→ Task goal
Every line below that mentions the word "date" should be copied out.

_ _ _

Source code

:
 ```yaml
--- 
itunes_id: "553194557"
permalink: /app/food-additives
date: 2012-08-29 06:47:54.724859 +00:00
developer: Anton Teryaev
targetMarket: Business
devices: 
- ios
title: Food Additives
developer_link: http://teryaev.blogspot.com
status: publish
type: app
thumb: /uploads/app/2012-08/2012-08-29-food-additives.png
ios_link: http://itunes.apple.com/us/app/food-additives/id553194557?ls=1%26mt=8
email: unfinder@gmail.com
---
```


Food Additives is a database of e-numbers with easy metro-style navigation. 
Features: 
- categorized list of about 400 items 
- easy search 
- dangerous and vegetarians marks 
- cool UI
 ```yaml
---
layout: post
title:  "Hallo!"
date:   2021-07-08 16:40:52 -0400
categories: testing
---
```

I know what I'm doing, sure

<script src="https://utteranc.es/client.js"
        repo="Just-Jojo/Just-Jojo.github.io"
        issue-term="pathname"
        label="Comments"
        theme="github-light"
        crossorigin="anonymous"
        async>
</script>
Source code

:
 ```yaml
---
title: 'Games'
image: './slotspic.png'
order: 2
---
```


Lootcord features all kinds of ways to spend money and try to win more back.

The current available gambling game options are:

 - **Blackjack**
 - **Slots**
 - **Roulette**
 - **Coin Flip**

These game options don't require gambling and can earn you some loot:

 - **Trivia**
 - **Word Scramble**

_ _ _

→ Your response
date: 2012-08-29 06:47:54.724859 +00:00
date:   2021-07-08 16:40:52 -0400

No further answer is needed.